(Plain-text document sources)
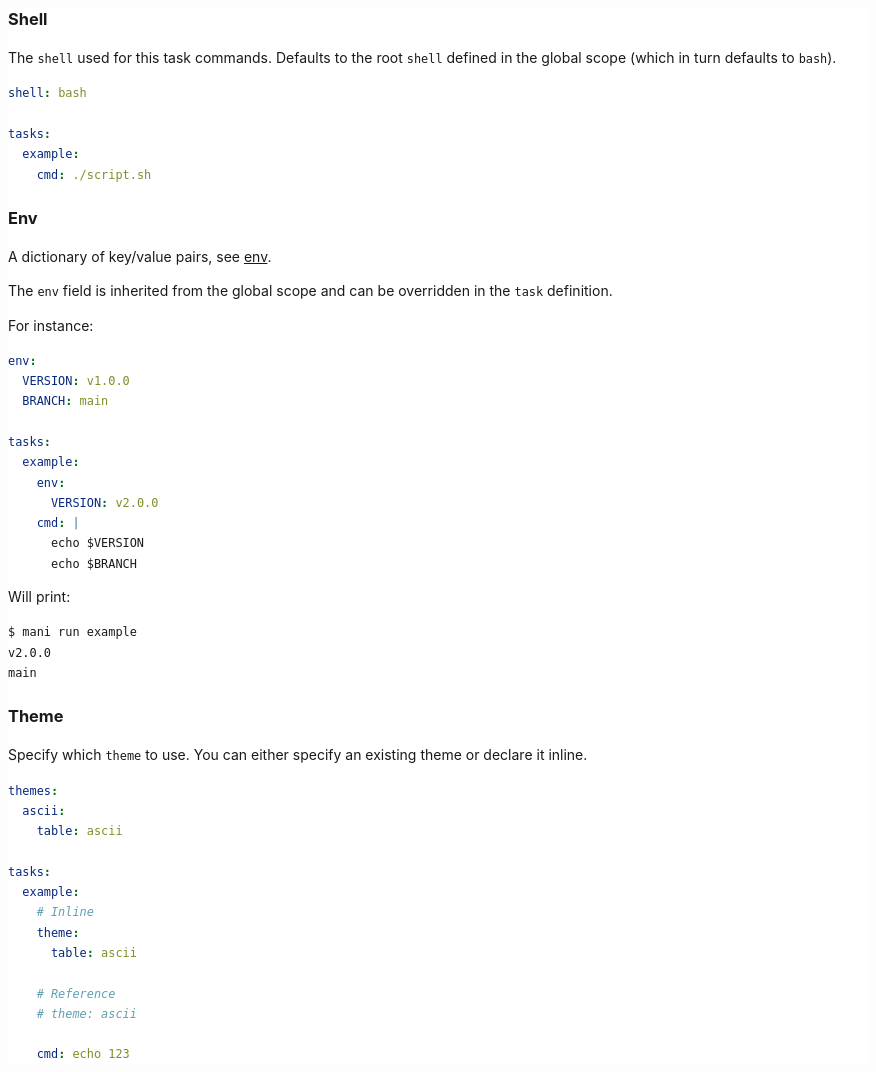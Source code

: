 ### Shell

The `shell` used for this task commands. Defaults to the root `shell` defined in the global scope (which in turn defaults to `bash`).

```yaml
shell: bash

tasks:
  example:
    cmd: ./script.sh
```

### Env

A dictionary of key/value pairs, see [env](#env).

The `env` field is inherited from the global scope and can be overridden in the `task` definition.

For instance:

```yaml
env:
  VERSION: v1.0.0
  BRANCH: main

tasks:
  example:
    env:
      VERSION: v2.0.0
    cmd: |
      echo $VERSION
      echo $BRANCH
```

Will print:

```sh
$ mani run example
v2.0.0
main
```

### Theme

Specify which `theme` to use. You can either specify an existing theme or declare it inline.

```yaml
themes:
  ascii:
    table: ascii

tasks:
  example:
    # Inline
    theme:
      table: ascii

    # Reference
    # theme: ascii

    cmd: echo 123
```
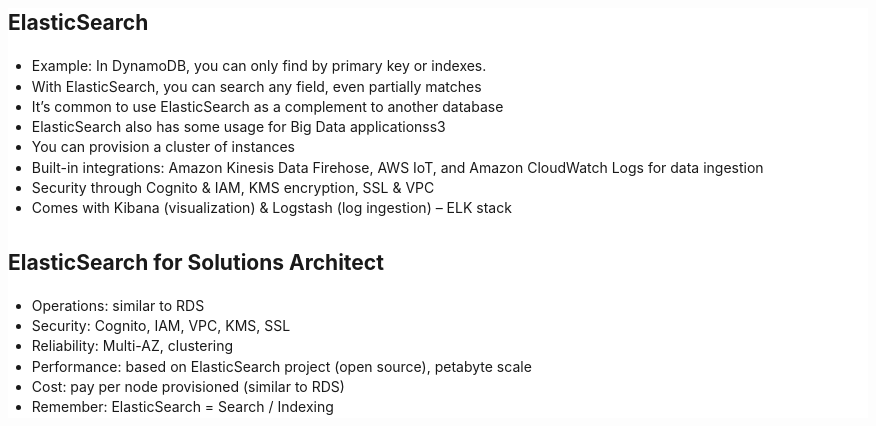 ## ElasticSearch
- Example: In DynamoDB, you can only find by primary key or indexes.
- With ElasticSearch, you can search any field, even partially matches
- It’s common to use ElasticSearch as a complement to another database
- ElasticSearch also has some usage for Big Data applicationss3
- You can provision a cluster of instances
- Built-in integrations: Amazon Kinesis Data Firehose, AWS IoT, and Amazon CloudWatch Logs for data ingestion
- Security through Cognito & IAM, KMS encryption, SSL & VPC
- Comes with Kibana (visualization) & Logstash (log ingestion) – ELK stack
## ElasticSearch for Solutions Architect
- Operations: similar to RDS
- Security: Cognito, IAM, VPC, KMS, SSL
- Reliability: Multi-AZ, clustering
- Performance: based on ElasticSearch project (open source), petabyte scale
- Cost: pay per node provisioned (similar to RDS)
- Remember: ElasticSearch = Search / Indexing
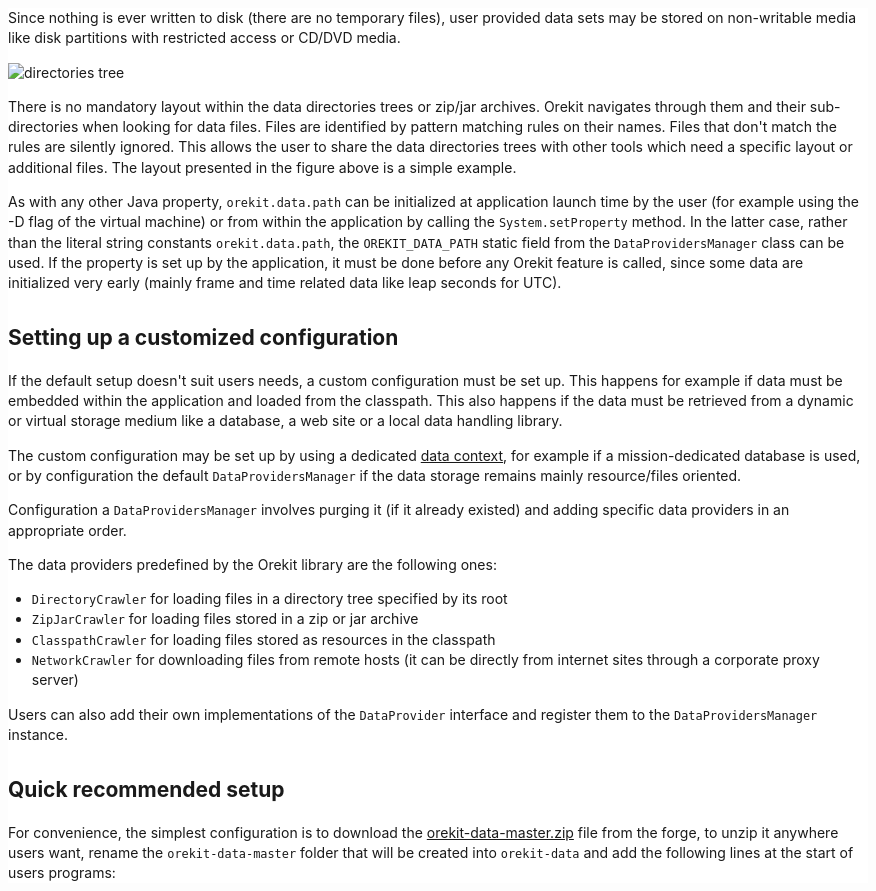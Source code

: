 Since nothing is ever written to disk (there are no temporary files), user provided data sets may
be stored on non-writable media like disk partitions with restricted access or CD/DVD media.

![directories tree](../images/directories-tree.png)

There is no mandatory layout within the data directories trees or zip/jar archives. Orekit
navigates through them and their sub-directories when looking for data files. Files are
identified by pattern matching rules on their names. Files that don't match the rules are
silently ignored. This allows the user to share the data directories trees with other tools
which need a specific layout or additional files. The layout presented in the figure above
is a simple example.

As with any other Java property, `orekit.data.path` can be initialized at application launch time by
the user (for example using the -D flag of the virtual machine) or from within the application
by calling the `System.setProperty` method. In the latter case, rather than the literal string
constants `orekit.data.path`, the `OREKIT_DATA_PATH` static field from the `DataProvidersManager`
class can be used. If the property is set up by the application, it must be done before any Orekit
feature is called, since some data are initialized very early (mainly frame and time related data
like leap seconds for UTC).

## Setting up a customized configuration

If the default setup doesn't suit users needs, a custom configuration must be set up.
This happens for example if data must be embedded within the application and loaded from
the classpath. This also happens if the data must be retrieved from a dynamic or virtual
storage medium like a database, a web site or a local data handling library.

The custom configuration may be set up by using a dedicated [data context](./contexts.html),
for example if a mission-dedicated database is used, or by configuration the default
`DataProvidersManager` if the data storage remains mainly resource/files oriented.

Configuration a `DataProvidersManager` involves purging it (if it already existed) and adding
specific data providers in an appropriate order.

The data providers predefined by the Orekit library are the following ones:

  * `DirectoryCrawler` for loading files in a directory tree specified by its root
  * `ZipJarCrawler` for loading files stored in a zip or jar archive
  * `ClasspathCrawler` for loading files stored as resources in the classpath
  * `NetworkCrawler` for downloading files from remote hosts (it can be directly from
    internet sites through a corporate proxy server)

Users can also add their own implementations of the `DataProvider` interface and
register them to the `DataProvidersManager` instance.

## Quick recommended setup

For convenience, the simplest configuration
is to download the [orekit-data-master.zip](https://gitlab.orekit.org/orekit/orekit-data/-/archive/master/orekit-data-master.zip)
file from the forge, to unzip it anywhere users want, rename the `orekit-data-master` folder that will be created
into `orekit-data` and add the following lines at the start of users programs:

* [EXERCISE DESCRIPTION] Begin at the line that has "Users can also" in the entries above; stop after the line that has "is to download". Transcribe exactly those lines and no others.

* [EXERCISE ANSWER]
Users can also add their own implementations of the `DataProvider` interface and
register them to the `DataProvidersManager` instance.

## Quick recommended setup

For convenience, the simplest configuration
is to download the [orekit-data-master.zip](https://gitlab.orekit.org/orekit/orekit-data/-/archive/master/orekit-data-master.zip)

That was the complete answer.